Ube Pan De Sal


For an early meeting with our book editor, Marisa Bulzone, Romy came up with a whimsical version of the adobo sandwich by layering crispy adobo flakes, homemade mayonnaise, and sliced tomatoes on his ube pan de sal. It immediately became Marisa’s favorite recipe in the book.

Romy’s creation is a riff on a classic sandwich that was popular back in our college days at the University of the Philippines. Down in one small, claustrophobic eatery called the Basement, the specialty was the pork adobo in pan de sal, which made for a hip merienda.

Romy can’t resist using purple yam flour in all baked things, such as ube crostini and pizza crust with ube, for the unusual color and nice texture it imparts.
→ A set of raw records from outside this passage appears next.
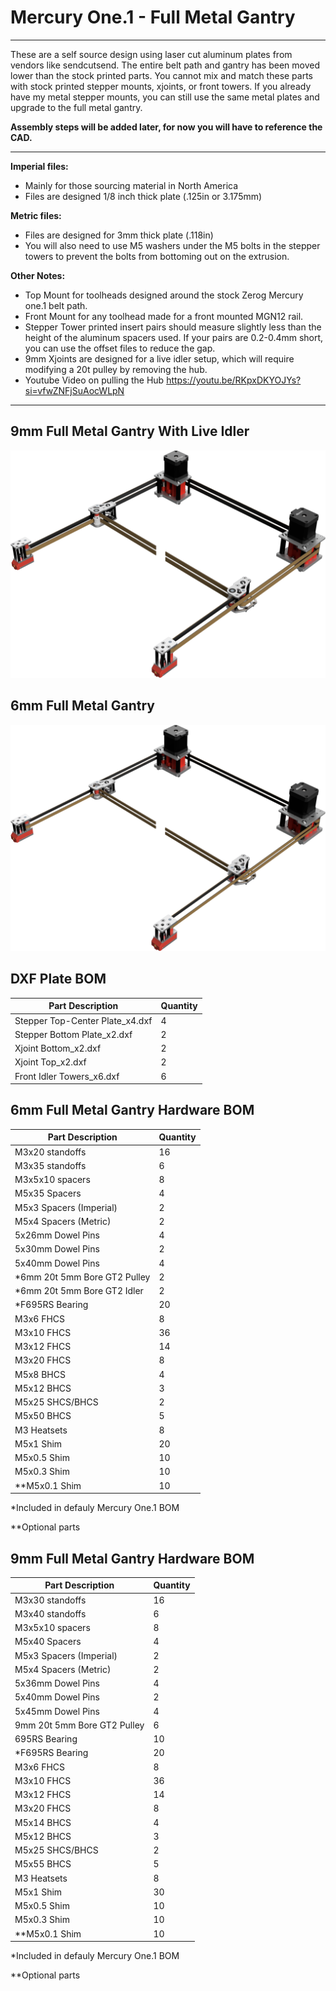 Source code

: # Mercury One.1 - Full Metal Gantry

___

 These are a self source design using laser cut aluminum plates from vendors like sendcutsend. The entire belt path and gantry has been moved lower than the stock printed parts. You cannot mix and match these parts with stock printed stepper mounts, xjoints, or front towers. If you already have my metal stepper mounts, you can still use the same metal plates and upgrade to the full metal gantry.

**Assembly steps will be added later, for now you will have to reference the CAD.**
___

**Imperial files:**

- Mainly for those sourcing material in North America
- Files are designed 1/8 inch thick plate (.125in or 3.175mm)

**Metric files:**

- Files are designed for 3mm thick plate (.118in)
- You will also need to use M5 washers under the M5 bolts in the stepper towers to prevent the bolts from bottoming out on the extrusion.

**Other Notes:**

- Top Mount for toolheads designed around the stock Zerog Mercury one.1 belt path.
- Front Mount for any toolhead made for a front mounted MGN12 rail.
- Stepper Tower printed insert pairs should measure slightly less than the height of the aluminum spacers used. If your pairs are 0.2-0.4mm short, you can use the offset files to reduce the gap.
- 9mm Xjoints are designed for a live idler setup, which will require modifying a 20t pulley by removing the hub.
- Youtube Video on pulling the Hub <https://youtu.be/RKpxDKYOJYs?si=vfwZNFjSuAocWLpN>

___

## 9mm Full Metal Gantry With Live Idler

 ![Metal Stepper Towers](Images/M1_MG_5_pro_9mm_Front_Mount_Imperial.png)

## 6mm Full Metal Gantry

  ![Metal Stepper Towers](Images/Mercury_Metal_Gantry__5_pro_Top_Mount_6mm_11_Gauge.png)

## DXF Plate BOM

| Part Description                       | Quantity |
|----------------------------------------|----------|
| Stepper Top-Center Plate_x4.dxf        | 4        |
| Stepper Bottom Plate_x2.dxf            | 2        |
| Xjoint Bottom_x2.dxf                   | 2        |
| Xjoint Top_x2.dxf                      | 2        |
| Front Idler Towers_x6.dxf              | 6        |

## 6mm Full Metal Gantry Hardware BOM

| Part Description               | Quantity |
|--------------------------------|----------|
| M3x20 standoffs                | 16       |
| M3x35 standoffs                | 6        |
| M3x5x10 spacers                | 8        |
| M5x35 Spacers                  | 4        |
| M5x3 Spacers (Imperial)        | 2        |
| M5x4 Spacers (Metric)          | 2        |
| 5x26mm Dowel Pins              | 4        |
| 5x30mm Dowel Pins              | 2        |
| 5x40mm Dowel Pins              | 4        |
| *6mm 20t 5mm Bore GT2 Pulley   | 2        |
| *6mm 20t 5mm Bore GT2 Idler    | 2        |
| *F695RS Bearing                | 20       |
| M3x6 FHCS                      | 8        |
| M3x10 FHCS                     | 36       |
| M3x12 FHCS                     | 14       |
| M3x20 FHCS                     | 8        |
| M5x8 BHCS                      | 4        |
| M5x12 BHCS                     | 3        |
| M5x25 SHCS/BHCS                | 2        |
| M5x50 BHCS                     | 5        |
| M3 Heatsets                    | 8        |
| M5x1 Shim                      | 20       |
| M5x0.5 Shim                    | 10       |
| M5x0.3 Shim                    | 10       |
| **M5x0.1 Shim                  | 10       |

*Included in defauly Mercury One.1 BOM

**Optional parts

## 9mm Full Metal Gantry Hardware BOM

| Part Description               | Quantity |
|--------------------------------|----------|
| M3x30 standoffs                | 16       |
| M3x40 standoffs                | 6        |
| M3x5x10 spacers                | 8        |
| M5x40 Spacers                  | 4        |
| M5x3 Spacers (Imperial)        | 2        |
| M5x4 Spacers (Metric)          | 2        |
| 5x36mm Dowel Pins              | 4        |
| 5x40mm Dowel Pins              | 2        |
| 5x45mm Dowel Pins              | 4        |
| 9mm 20t 5mm Bore GT2 Pulley    | 6        |
| 695RS Bearing                  | 10       |
| *F695RS Bearing                | 20       |
| M3x6 FHCS                      | 8        |
| M3x10 FHCS                     | 36       |
| M3x12 FHCS                     | 14       |
| M3x20 FHCS                     | 8        |
| M5x14 BHCS                     | 4        |
| M5x12 BHCS                     | 3        |
| M5x25 SHCS/BHCS                | 2        |
| M5x55 BHCS                     | 5        |
| M3 Heatsets                    | 8        |
| M5x1 Shim                      | 30       |
| M5x0.5 Shim                    | 10       |
| M5x0.3 Shim                    | 10       |
| **M5x0.1 Shim                  | 10       |

*Included in defauly Mercury One.1 BOM

**Optional parts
  • 3 cups bread flour, plus additional as needed
  • ½ cup ube (purple yam) flour
  • 2 envelopes active dry yeast
  • 2 teaspoons salt
  • ¼ cup sugar
  • 4 tablespoons (½ stick) unsalted butter, at room temperature, plus additional for the bowl
  • ½ cup fine dry bread crumbs


  1. In the bowl of a standing electric mixer fitted with the paddle attachment, combine half of the bread flour and all of the ube flour. Add the yeast, salt, and sugar. Pour in 1½ cups warm water (it should be between 90° F and 100° F) and mix to form a smooth batter. Blend in the butter.
  2. Change the mixer attachment to the dough hook. With the hook in motion, add the remaining bread flour, ½ cup at a time, until the dough has worked into a rough mass that easily pulls away from the sides of the bowl.
  3. Transfer the dough to a large buttered bowl and cover with plastic wrap. Place in a warm, draft-free spot and let rise until doubled in bulk, about 1 hour.
  4. Punch down to deflate, cover with plastic wrap, and let rise a second time until doubled in bulk, about 30 minutes.
  5. Punch down once more and cut the dough in half. Working with one half at a time, form about 18 equal rolls (they should weigh 2 ounces each). Roll the balls in bread crumbs to coat and place on a baking sheet. Cover loosely with a damp kitchen towel and let rise for 30 minutes.
  6. During the final rise, preheat the oven to 400° F. Sprinkle the rolls with more bread crumbs and transfer to the oven. Bake until lightly browned and hard on the bottom, 20 to 25 minutes. Cool on wire racks.